Restate all of the material, keeping every line identical to the original.

→ Data supplied:
========

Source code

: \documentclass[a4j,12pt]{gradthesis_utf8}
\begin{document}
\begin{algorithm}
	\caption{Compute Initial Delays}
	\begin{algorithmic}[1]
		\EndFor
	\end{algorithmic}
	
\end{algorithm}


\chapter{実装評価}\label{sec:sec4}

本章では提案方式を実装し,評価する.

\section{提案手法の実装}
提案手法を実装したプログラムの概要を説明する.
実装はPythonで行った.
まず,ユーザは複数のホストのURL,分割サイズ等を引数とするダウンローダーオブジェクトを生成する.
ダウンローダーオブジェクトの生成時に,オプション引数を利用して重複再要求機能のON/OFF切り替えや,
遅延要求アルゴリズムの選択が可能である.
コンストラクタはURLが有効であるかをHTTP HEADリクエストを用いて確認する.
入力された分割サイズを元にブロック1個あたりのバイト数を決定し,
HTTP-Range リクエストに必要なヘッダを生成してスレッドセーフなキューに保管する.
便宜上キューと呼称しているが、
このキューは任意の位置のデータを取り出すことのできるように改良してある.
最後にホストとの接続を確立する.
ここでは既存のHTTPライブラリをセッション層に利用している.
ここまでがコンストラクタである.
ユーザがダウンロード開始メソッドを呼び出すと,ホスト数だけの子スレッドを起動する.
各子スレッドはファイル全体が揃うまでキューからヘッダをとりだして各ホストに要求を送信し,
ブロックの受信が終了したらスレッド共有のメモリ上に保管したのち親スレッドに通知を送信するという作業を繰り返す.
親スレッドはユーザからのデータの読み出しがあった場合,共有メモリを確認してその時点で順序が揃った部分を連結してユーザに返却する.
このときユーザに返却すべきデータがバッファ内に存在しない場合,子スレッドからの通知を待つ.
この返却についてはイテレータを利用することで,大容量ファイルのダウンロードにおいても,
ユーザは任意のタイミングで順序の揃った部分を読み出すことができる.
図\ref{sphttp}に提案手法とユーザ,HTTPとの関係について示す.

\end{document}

========

→ Task answer:
Source code

: \documentclass[a4j,12pt]{gradthesis_utf8}
\begin{document}
\begin{algorithm}
	\caption{Compute Initial Delays}
	\begin{algorithmic}[1]
		\EndFor
	\end{algorithmic}
	
\end{algorithm}


\chapter{実装評価}\label{sec:sec4}

本章では提案方式を実装し,評価する.

\section{提案手法の実装}
提案手法を実装したプログラムの概要を説明する.
実装はPythonで行った.
まず,ユーザは複数のホストのURL,分割サイズ等を引数とするダウンローダーオブジェクトを生成する.
ダウンローダーオブジェクトの生成時に,オプション引数を利用して重複再要求機能のON/OFF切り替えや,
遅延要求アルゴリズムの選択が可能である.
コンストラクタはURLが有効であるかをHTTP HEADリクエストを用いて確認する.
入力された分割サイズを元にブロック1個あたりのバイト数を決定し,
HTTP-Range リクエストに必要なヘッダを生成してスレッドセーフなキューに保管する.
便宜上キューと呼称しているが、
このキューは任意の位置のデータを取り出すことのできるように改良してある.
最後にホストとの接続を確立する.
ここでは既存のHTTPライブラリをセッション層に利用している.
ここまでがコンストラクタである.
ユーザがダウンロード開始メソッドを呼び出すと,ホスト数だけの子スレッドを起動する.
各子スレッドはファイル全体が揃うまでキューからヘッダをとりだして各ホストに要求を送信し,
ブロックの受信が終了したらスレッド共有のメモリ上に保管したのち親スレッドに通知を送信するという作業を繰り返す.
親スレッドはユーザからのデータの読み出しがあった場合,共有メモリを確認してその時点で順序が揃った部分を連結してユーザに返却する.
このときユーザに返却すべきデータがバッファ内に存在しない場合,子スレッドからの通知を待つ.
この返却についてはイテレータを利用することで,大容量ファイルのダウンロードにおいても,
ユーザは任意のタイミングで順序の揃った部分を読み出すことができる.
図\ref{sphttp}に提案手法とユーザ,HTTPとの関係について示す.

\end{document}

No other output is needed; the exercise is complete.